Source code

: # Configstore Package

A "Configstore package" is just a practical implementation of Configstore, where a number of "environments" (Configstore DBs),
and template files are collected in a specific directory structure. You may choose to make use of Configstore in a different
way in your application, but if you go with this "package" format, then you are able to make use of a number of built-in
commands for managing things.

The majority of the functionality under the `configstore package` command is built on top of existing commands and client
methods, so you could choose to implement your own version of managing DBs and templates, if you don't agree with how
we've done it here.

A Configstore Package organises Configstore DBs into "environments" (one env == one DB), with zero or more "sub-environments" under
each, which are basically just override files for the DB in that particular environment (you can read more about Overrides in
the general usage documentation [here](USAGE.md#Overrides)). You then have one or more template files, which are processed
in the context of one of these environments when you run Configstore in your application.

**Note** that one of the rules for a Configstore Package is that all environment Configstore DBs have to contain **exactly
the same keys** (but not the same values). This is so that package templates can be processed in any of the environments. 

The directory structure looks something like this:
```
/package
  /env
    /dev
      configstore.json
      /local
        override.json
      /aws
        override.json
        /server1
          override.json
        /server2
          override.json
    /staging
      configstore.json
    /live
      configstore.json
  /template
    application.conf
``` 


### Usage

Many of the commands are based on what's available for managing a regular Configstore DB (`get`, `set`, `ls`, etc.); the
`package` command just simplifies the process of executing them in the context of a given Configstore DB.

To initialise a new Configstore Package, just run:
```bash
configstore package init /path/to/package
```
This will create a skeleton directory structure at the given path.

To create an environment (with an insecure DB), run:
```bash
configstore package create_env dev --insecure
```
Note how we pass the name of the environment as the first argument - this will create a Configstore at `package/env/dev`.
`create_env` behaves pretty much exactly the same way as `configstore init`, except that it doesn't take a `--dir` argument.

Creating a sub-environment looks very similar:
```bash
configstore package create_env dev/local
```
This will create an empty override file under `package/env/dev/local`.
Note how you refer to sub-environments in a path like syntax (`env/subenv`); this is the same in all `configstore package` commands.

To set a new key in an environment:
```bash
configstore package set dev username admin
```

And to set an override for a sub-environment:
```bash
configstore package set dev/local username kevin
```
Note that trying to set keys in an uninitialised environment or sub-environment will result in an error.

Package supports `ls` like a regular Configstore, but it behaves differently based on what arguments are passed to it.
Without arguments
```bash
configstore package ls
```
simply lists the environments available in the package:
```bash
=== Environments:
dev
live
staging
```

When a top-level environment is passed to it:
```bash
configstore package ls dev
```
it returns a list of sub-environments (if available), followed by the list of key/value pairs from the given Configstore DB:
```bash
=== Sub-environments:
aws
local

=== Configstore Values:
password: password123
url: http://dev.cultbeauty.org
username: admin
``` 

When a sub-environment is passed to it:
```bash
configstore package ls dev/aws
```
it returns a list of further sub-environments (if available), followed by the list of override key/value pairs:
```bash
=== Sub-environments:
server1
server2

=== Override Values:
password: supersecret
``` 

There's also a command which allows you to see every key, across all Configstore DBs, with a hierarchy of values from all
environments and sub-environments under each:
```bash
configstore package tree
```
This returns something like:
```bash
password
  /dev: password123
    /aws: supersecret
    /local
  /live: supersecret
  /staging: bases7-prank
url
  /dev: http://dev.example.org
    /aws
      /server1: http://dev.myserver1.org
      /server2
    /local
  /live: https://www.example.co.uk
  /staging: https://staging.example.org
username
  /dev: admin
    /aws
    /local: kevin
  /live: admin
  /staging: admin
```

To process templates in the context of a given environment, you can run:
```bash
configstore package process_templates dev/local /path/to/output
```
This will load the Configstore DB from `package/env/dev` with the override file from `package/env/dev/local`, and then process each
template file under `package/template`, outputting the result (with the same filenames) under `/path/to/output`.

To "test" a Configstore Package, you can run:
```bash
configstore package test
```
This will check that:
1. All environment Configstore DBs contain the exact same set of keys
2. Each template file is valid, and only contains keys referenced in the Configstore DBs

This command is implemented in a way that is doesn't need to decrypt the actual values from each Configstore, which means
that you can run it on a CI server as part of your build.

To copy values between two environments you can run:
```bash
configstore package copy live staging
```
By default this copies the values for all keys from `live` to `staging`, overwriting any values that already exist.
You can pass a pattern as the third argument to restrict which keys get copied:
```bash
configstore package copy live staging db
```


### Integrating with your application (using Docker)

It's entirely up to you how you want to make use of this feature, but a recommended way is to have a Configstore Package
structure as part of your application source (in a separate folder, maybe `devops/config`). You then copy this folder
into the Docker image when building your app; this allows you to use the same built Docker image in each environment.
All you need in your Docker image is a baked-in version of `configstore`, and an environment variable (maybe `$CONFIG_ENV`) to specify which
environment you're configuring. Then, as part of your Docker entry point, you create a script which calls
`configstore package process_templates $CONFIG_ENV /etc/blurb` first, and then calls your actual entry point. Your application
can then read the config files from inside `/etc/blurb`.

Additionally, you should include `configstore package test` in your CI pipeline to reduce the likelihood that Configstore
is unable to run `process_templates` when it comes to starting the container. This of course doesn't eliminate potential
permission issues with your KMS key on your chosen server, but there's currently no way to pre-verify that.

--

→ **Work order**: Here the output must be the lines above from the line with "You can pass" to the line with "into the Docker", both included, duplicated word for word and nothing else.

→ **Completed task**:
You can pass a pattern as the third argument to restrict which keys get copied:
```bash
configstore package copy live staging db
```


### Integrating with your application (using Docker)

It's entirely up to you how you want to make use of this feature, but a recommended way is to have a Configstore Package
structure as part of your application source (in a separate folder, maybe `devops/config`). You then copy this folder
into the Docker image when building your app; this allows you to use the same built Docker image in each environment.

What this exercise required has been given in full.